In December 2021 it was announced that 4.6 million euro from the Next Generation EU fund would be used to finance the final contracts to get the tram system running. Work to revive the line began in October 2023 and test running began in November 2024 to verify that the five Alstom trams had been adequately overhauled after 13 years in storage, and that the infrastructure had been restored to a usable condition.

In September 2025, a tender for the tram's operations contract was launched for €17.8 million (€14.7 million excluding VAT). The first- and second-place bidders, led by ALSA and Avanza, were disqualified due to documentation issues. In early 2026, the contract was proposed for award to the third-place bidder, a consortium of Grupo Ruiz and Barraqueiro, and was signed in mid-May 2026. The contract was valued at €13.2 million and would last four years but could be extended for an additional year. Besides tram operations, the contract also included customer service and the management of the park-and-ride facilities.

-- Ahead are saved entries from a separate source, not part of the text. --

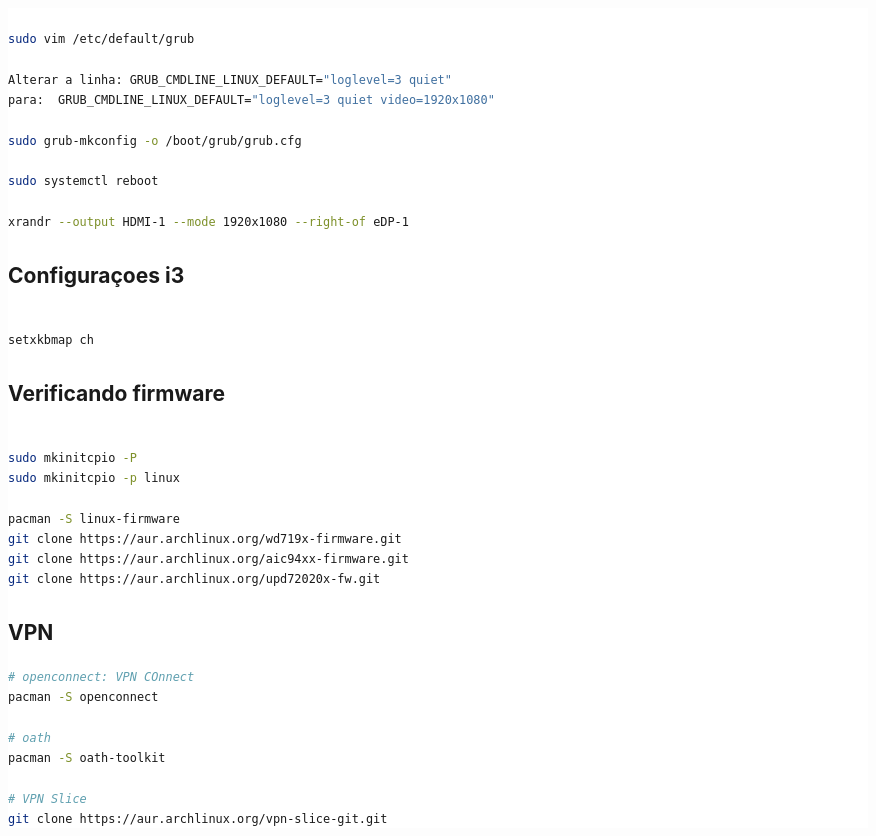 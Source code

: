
 ```bash

sudo vim /etc/default/grub

Alterar a linha: GRUB_CMDLINE_LINUX_DEFAULT="loglevel=3 quiet"
para:  GRUB_CMDLINE_LINUX_DEFAULT="loglevel=3 quiet video=1920x1080"

sudo grub-mkconfig -o /boot/grub/grub.cfg

sudo systemctl reboot

xrandr --output HDMI-1 --mode 1920x1080 --right-of eDP-1


```

## Configuraçoes i3

```bash

setxkbmap ch

```


## Verificando firmware

```bash

sudo mkinitcpio -P
sudo mkinitcpio -p linux

pacman -S linux-firmware
git clone https://aur.archlinux.org/wd719x-firmware.git
git clone https://aur.archlinux.org/aic94xx-firmware.git
git clone https://aur.archlinux.org/upd72020x-fw.git

```

## VPN

```bash
# openconnect: VPN COnnect
pacman -S openconnect

# oath
pacman -S oath-toolkit

# VPN Slice
git clone https://aur.archlinux.org/vpn-slice-git.git

```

Since the end of October 2023, road vehicles were forbidden from using the tramway right-of-way for parking. On 12 January 2024, trams circulated on the tracks within the tram depot (talleres y cocheras) after 13 years of inactivity. By late March 2026, there had been test runs on the tram line from and to the tram depot to verify the correct functioning of systems including traffic light priority. The test runs occurred after technical adjustments to catenary, infrastructure and rolling stock. The municipality (Ayuntamiento de Jaén) assumed all of the costs of restoring the line to its 2011 operating condition. The municipality would be responsible for 75 percent of the line's operating deficit with the regional government (Junta de Andalucía) being responsible for the remainder.

In June 2026, training had started for tram operators in eight-hour shifts for a total of 160 hours per operator. However, in July, the regional government temporarily suspended training for tram operators because of a lack of insurance due to an administrative problem.

==Line description==
The line is 4.7 km long and has ten stops, spaced 470 m apart on average. It runs along a north/south axis serving the city centre, the railway station, the bus station, the university district, the future Ciudad de la Justicia, the hospital zone and the business/industrial areas of Los Olivares and Nuevo Jaén. The line was built fully at-grade (entirely on the surface), with track and station platforms separated from traffic. Intersections are the only contact points with motor vehicular traffic. The line will serve 45,000 inhabitants located within 500 m of a stop.

The five low-floor Alstom Citadis trams, model 302 were built in 2007. The maximum speed of the trams is 70 kph but the average operating speed over the line will be 20 kph. The trams run on standard gauge track. The tram depot (talleres y cocheras) is located just north of the Vaciocostales stop.

A separate organization operates local bus service in Jaén. However, despite that, the fare system for both trams and buses will be integrated.